**Task item**
The following data has a line with "be discrimination in" and a line with "immediately after marriage.". Write out exactly those lines and all the lines between them.
Entries provided: Begin
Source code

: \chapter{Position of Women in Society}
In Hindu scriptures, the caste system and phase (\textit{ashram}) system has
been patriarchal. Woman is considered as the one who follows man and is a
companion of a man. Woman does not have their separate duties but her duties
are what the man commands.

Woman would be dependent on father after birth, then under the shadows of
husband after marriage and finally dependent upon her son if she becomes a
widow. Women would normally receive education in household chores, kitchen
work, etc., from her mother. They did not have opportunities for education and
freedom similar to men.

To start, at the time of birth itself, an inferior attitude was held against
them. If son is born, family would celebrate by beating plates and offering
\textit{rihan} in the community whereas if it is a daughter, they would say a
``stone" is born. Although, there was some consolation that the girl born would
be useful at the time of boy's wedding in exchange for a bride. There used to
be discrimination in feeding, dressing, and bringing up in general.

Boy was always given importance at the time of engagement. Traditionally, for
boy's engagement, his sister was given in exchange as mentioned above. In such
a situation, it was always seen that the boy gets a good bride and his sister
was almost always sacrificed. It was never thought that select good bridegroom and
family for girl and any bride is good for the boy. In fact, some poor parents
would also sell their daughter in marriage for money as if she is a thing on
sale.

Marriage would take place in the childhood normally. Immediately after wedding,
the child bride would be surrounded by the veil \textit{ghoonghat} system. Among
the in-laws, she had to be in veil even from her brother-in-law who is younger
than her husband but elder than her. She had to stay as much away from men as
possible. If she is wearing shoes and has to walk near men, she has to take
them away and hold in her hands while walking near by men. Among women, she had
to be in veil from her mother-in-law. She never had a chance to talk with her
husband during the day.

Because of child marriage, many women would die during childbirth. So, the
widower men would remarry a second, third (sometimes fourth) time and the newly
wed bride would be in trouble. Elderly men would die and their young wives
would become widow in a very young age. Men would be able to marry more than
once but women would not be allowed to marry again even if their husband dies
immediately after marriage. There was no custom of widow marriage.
Entries provided: End
Entries provided: Begin
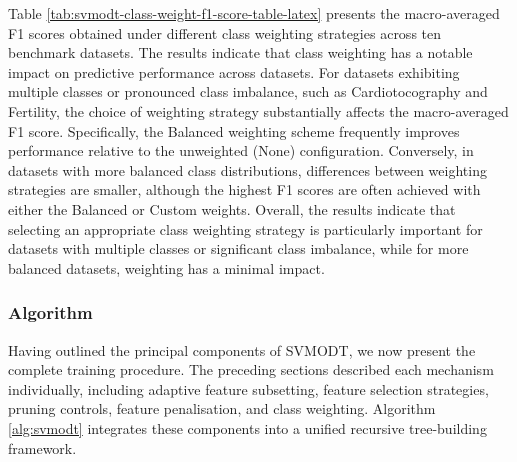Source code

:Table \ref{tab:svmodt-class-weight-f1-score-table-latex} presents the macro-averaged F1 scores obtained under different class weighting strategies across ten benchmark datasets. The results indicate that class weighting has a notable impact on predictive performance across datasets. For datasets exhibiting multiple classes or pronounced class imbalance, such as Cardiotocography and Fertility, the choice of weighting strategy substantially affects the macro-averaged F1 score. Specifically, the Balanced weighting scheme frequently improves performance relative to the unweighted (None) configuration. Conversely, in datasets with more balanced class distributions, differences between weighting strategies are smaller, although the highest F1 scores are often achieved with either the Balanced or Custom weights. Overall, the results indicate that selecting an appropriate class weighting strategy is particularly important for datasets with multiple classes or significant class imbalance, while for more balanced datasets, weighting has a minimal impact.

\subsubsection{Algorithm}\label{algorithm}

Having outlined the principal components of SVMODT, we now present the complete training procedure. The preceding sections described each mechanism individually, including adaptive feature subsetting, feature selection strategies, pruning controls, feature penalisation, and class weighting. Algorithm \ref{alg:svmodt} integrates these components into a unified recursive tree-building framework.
Entries provided: End
**Result of this exercise**
be discrimination in feeding, dressing, and bringing up in general.

Boy was always given importance at the time of engagement. Traditionally, for
boy's engagement, his sister was given in exchange as mentioned above. In such
a situation, it was always seen that the boy gets a good bride and his sister
was almost always sacrificed. It was never thought that select good bridegroom and
family for girl and any bride is good for the boy. In fact, some poor parents
would also sell their daughter in marriage for money as if she is a thing on
sale.

Marriage would take place in the childhood normally. Immediately after wedding,
the child bride would be surrounded by the veil \textit{ghoonghat} system. Among
the in-laws, she had to be in veil even from her brother-in-law who is younger
than her husband but elder than her. She had to stay as much away from men as
possible. If she is wearing shoes and has to walk near men, she has to take
them away and hold in her hands while walking near by men. Among women, she had
to be in veil from her mother-in-law. She never had a chance to talk with her
husband during the day.

Because of child marriage, many women would die during childbirth. So, the
widower men would remarry a second, third (sometimes fourth) time and the newly
wed bride would be in trouble. Elderly men would die and their young wives
would become widow in a very young age. Men would be able to marry more than
once but women would not be allowed to marry again even if their husband dies
immediately after marriage. There was no custom of widow marriage.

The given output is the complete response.